Have a look in the event logs.  I suspect all you will see is 'Access is 
denied'.  Worth looking on the network share machine (if it is an actual 
windows box).  If it isn't a windows box I guess there will be some kind of 
samba share logging that you could examine too.

Make sure that you are using the same user when logged in via remote 
desktop as the user that ansible is using.
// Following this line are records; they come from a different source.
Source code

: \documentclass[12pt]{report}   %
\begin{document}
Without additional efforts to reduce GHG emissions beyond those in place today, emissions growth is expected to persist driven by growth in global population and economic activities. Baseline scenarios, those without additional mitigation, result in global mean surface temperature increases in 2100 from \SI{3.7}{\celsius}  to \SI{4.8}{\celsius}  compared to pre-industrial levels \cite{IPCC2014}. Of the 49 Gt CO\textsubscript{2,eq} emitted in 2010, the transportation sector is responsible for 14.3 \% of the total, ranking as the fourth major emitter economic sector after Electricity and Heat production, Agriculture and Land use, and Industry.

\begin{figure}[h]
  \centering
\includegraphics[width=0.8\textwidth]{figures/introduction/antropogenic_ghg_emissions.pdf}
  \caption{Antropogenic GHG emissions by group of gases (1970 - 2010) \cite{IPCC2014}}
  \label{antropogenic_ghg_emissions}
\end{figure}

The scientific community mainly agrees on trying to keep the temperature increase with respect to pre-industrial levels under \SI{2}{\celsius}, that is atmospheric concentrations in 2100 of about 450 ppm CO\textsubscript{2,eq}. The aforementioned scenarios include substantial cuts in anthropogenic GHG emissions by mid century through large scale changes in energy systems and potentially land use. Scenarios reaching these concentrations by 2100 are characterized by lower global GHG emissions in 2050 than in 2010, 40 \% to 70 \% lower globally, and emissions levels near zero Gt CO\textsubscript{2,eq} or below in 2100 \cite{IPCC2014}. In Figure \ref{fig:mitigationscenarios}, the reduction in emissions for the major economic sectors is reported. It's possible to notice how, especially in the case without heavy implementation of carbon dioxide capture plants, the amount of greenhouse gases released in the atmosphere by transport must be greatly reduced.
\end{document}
You could check for logon events in the event viewer and see what 
privileges are assigned to your ansible.... user and see how these differ 
when you login via RDP.

My understanding is that the auth delegation changes the kerberos ticket in 
some some way so you could try examining the kerberos ticket using klist - 
unfortunately I can't try this myself at the moment.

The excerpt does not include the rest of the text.